**Task material**
◇ ◇ ◇

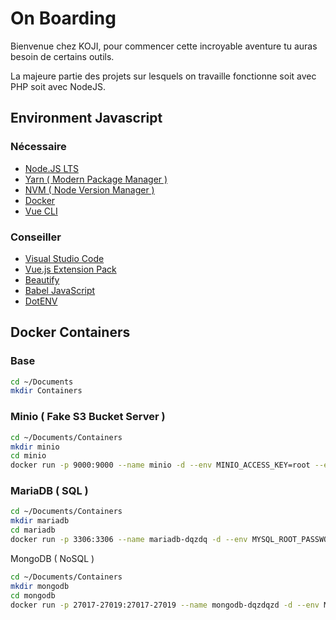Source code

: # On Boarding

Bienvenue chez KOJI, pour commencer cette incroyable aventure tu auras besoin de certains outils.

La majeure partie des projets sur lesquels on travaille fonctionne soit avec PHP soit avec NodeJS.

## Environment Javascript

### Nécessaire

- [Node.JS LTS](https://nodejs.org/en/download/)
- [Yarn ( Modern Package Manager )](https://yarnpkg.com/en/docs/install#mac-stable)
- [NVM ( Node Version Manager )](https://github.com/nvm-sh/nvm#install--update-script)
- [Docker](https://docs.docker.com/docker-for-mac/install/)
- [Vue CLI](https://cli.vuejs.org/guide/installation.html)

### Conseiller

- [Visual Studio Code](https://code.visualstudio.com/Download)
- [Vue.js Extension Pack](https://marketplace.visualstudio.com/items?itemName=mubaidr.vuejs-extension-pack)
- [Beautify](https://marketplace.visualstudio.com/items?itemName=HookyQR.beautify)
- [Babel JavaScript](https://marketplace.visualstudio.com/items?itemName=mgmcdermott.vscode-language-babel)
- [DotENV](https://marketplace.visualstudio.com/items?itemName=mikestead.dotenv)

## Docker Containers

### Base

```bash
cd ~/Documents
mkdir Containers
```

### Minio ( Fake S3 Bucket  Server )

```bash
cd ~/Documents/Containers
mkdir minio
cd minio
docker run -p 9000:9000 --name minio -d --env MINIO_ACCESS_KEY=root --env MINIO_SECRET_KEY=root --mount type=bind,src="$(pwd)",target=/data minio/minio server /data
```

### MariaDB ( SQL )

```bash
cd ~/Documents/Containers
mkdir mariadb
cd mariadb
docker run -p 3306:3306 --name mariadb-dqzdq -d --env MYSQL_ROOT_PASSWORD=root --env MYSQL_DATABASE=database --mount type=bind,src="$(pwd)",target=/var/lib/mysql mariadb
```

MongoDB ( NoSQL )

```bash
cd ~/Documents/Containers
mkdir mongodb
cd mongodb
docker run -p 27017-27019:27017-27019 --name mongodb-dqzdqzd -d --env MONGO_INITDB_ROOT_USERNAME=root --env MONGO_INITDB_ROOT_PASSWORD=root --mount type=bind,src="$(pwd)",target=/data/db mongo
```
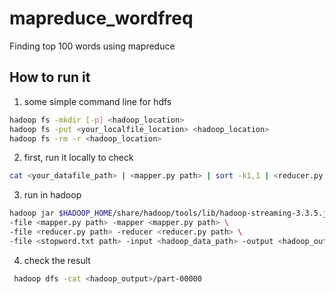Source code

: # mapreduce_wordfreq
Finding top 100 words using mapreduce

## How to run it
1. some simple command line for hdfs
```bash
hadoop fs -mkdir [-p] <hadoop_location>
hadoop fs -put <your_localfile_location> <hadoop_location>
hadoop fs -rm -r <hadoop_location>
```
2. first, run it locally to check
```bash
cat <your_datafile_path> | <mapper.py path> | sort -k1,1 | <reducer.py path>
```
3. run in hadoop
```bash
hadoop jar $HADOOP_HOME/share/hadoop/tools/lib/hadoop-streaming-3.3.5.jar \
-file <mapper.py path> -mapper <mapper.py path> \
-file <reducer.py path> -reducer <reducer.py path> \
-file <stopword.txt path> -input <hadoop_data_path> -output <hadoop_output>
```
4. check the result
```bash
 hadoop dfs -cat <hadoop_output>/part-00000   
```
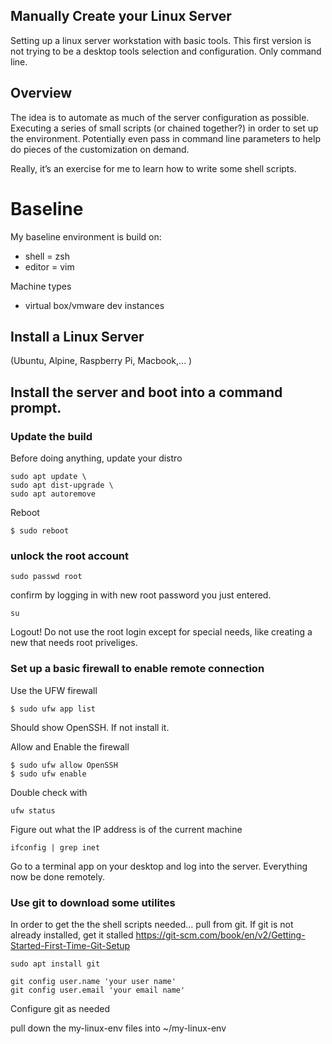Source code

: ## Manually Create your Linux Server
Setting up a linux server workstation with basic tools.
This first version is not trying to be a desktop tools selection and configuration. Only command line.

## Overview

The idea is to automate as much of the server configuration as possible. Executing a series of small scripts (or chained together?) in order to set up the environment. Potentially even pass in command line parameters to help do pieces of the customization on demand.

Really, it’s an exercise for me to learn how to write some shell scripts.

# Baseline 

My baseline environment is build on:
* shell = zsh
* editor = vim

Machine types
* virtual box/vmware dev instances

## Install a Linux Server
(Ubuntu, Alpine, Raspberry Pi, Macbook,... )

## Install the server and boot into a command prompt. 

### Update the build
Before doing anything, update your distro

```shell
sudo apt update \
sudo apt dist-upgrade \
sudo apt autoremove
```

Reboot
```shell
$ sudo reboot
``` 

### unlock the root account
```shell
sudo passwd root
```

confirm by logging in with new root password you just entered.
```shell
su
```
Logout! Do not use the root login except for special needs, like creating a new that needs root priveliges. 


### Set up a basic firewall to enable remote connection

Use the UFW firewall
```shell
$ sudo ufw app list
```
Should show OpenSSH. If not install it.

Allow and Enable the firewall
```shell
$ sudo ufw allow OpenSSH
$ sudo ufw enable
```

Double check with

```shell
ufw status
```

Figure out what the IP address is of the current machine
```shell
ifconfig | grep inet
```
 
Go to a terminal app on your desktop and log into the server. Everything now be done remotely.







### Use git to download some utilites
In order to get the the shell scripts needed… pull from git. If git is not already installed, get it stalled 
https://git-scm.com/book/en/v2/Getting-Started-First-Time-Git-Setup

```shell
sudo apt install git
```


```shell
git config user.name 'your user name'
git config user.email 'your email name'
```

Configure git as needed

pull down the my-linux-env files into ~/my-linux-env

```shell

```

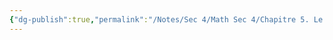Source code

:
 ```yaml
---
{"dg-publish":true,"permalink":"/Notes/Sec 4/Math Sec 4/Chapitre 5. Le raisonnement géométrique/5.3 Les triangles semblables/"}
---
```


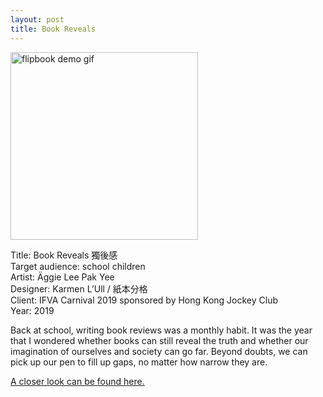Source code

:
 ```yaml
---
layout: post
title: Book Reveals
---
```


<img src="./assets/images/reveals/reveals002.gif" alt="flipbook demo gif" width="300px"/>

Title: Book Reveals 獨後感  
Target audience: school children  
Artist: Äggie Lee Pak Yee  
Designer: Karmen L’Ull / 紙本分格  
Client: IFVA Carnival 2019 sponsored by Hong Kong Jockey Club  
Year: 2019

Back at school, writing book reviews was a monthly habit. It was the year that I wondered whether books can still reveal the truth and whether our imagination of ourselves and society can go far. Beyond doubts, we can pick up our pen to fill up gaps, no matter how narrow they are.

[A closer look can be found here.](https://www.behance.net/gallery/94661103/-BOOK-REVEALS-by-Aggie-Pak-Yee-Lee)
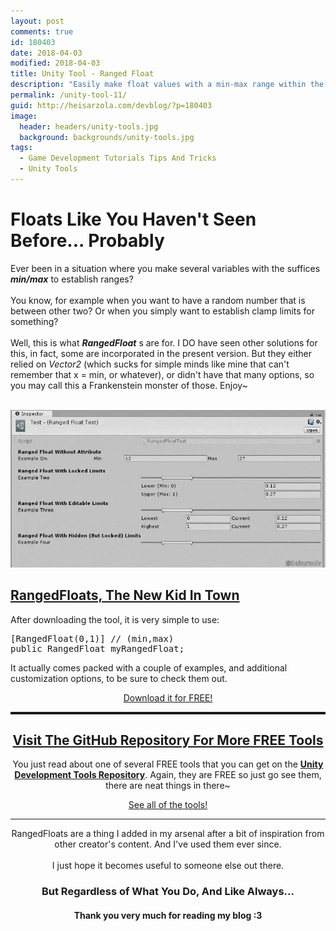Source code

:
 ```yaml
---
layout: post
comments: true
id: 180403
date: 2018-04-03
modified: 2018-04-03
title: Unity Tool - Ranged Float
description: "Easily make float values with a min-max range within the Unity inspector."
permalink: /unity-tool-11/
guid: http://heisarzola.com/devblog/?p=180403
image:
  header: headers/unity-tools.jpg
  background: backgrounds/unity-tools.jpg
tags:
  - Game Development Tutorials Tips And Tricks
  - Unity Tools
---
```

<h1>Floats Like You Haven't Seen Before... Probably</h1>

<p>Ever been in a situation where you make several variables with the suffices <b><i>min/max</i></b> to establish ranges?
<br><br>You know, for example when you want to have a random number that is between other two? Or when you simply want to establish clamp limits for something?
<br><br>Well, this is what <b><i>RangedFloat</i></b> s are for. I DO have seen other solutions for this, in fact, some are incorporated in the present version. But they either relied on <i>Vector2</i> (which sucks for simple minds like mine that can't remember that x = min, or whatever), or didn't have that many options, so you may call this a Frankenstein monster of those. Enjoy~</p>

<!--LEFT-->
<div class="row">
    <div class="column2">
        <a href="/images/posts/2018/04/ranged-float.gif" data-elementor-open-lightbox="default" target="_blank"><br />
        <img src="/images/posts/2018/04/ranged-float.gif" alt="" data-recalc-dims="1" /> </a>
    </div>
  
<!--RIGHT-->

<div class="column2">
<h2> <a href="https://github.com/heisarzola/Unity-Development-Tools/tree/master/Attributes/Ranged%20Float" target="_blank">RangedFloats, The New Kid In Town</a></h2>
  <p>After downloading the tool, it is very simple to use:
<pre>
[RangedFloat(0,1)] // (min,max)
public RangedFloat myRangedFloat;
</pre>
It actually comes packed with a couple of examples, and additional customization options, to be sure to check them out.</p>
<center><a href="https://github.com/heisarzola/Unity-Development-Tools/tree/master/Attributes/Ranged%20Float" class="btn btn-info" target="_blank">Download it for FREE!</a></center>
</div>
<!--END OF COLUMNS-->
</div>

<!------------------------------------------------------------------------------->
<!--------------------GET MORE USEFUL TIPS ON THE GITHUB WIKI-------------------->
<!------------------------------------------------------------------------------->

<center>

<hr style="border-top: dotted 3px;" />

<h2><a href="https://github.com/heisarzola/Unity-Development-Tools" target="_blank">Visit The GitHub Repository For More FREE Tools</a></h2>

<p>
You just read about one of several FREE tools that you can get on the <a href="https://github.com/heisarzola/Unity-Development-Tools" target="_blank" rel="noopener"><b>Unity Development Tools Repository</b></a>. Again, they are FREE so just go see them, there are neat things in there~
</p>

<a href="https://github.com/heisarzola/Unity-Development-Tools" class="btn btn-sucess" target="_blank">See all of the tools!</a>



<!------------------------------------------------------------------------------->
<!----------------------------------FINAL WORDS---------------------------------->
<!------------------------------------------------------------------------------->

<hr>

<p>RangedFloats are a thing I added in my arsenal after a bit of inspiration from other creator's content. And I've used them ever since.
<br><br>I just hope it becomes useful to someone else out there.</p>

<h3>But Regardless of What You Do, And Like Always…</h3>

<h4>Thank you very much for reading my blog :3</h4>

<!------------------------------------------------------------------------------->
<!--GAME_DEV-->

◇ ◇ ◇

**Task brief**
Figure out how many lines of the data hold "reducer", and answer with the number only.

**Written answer**
2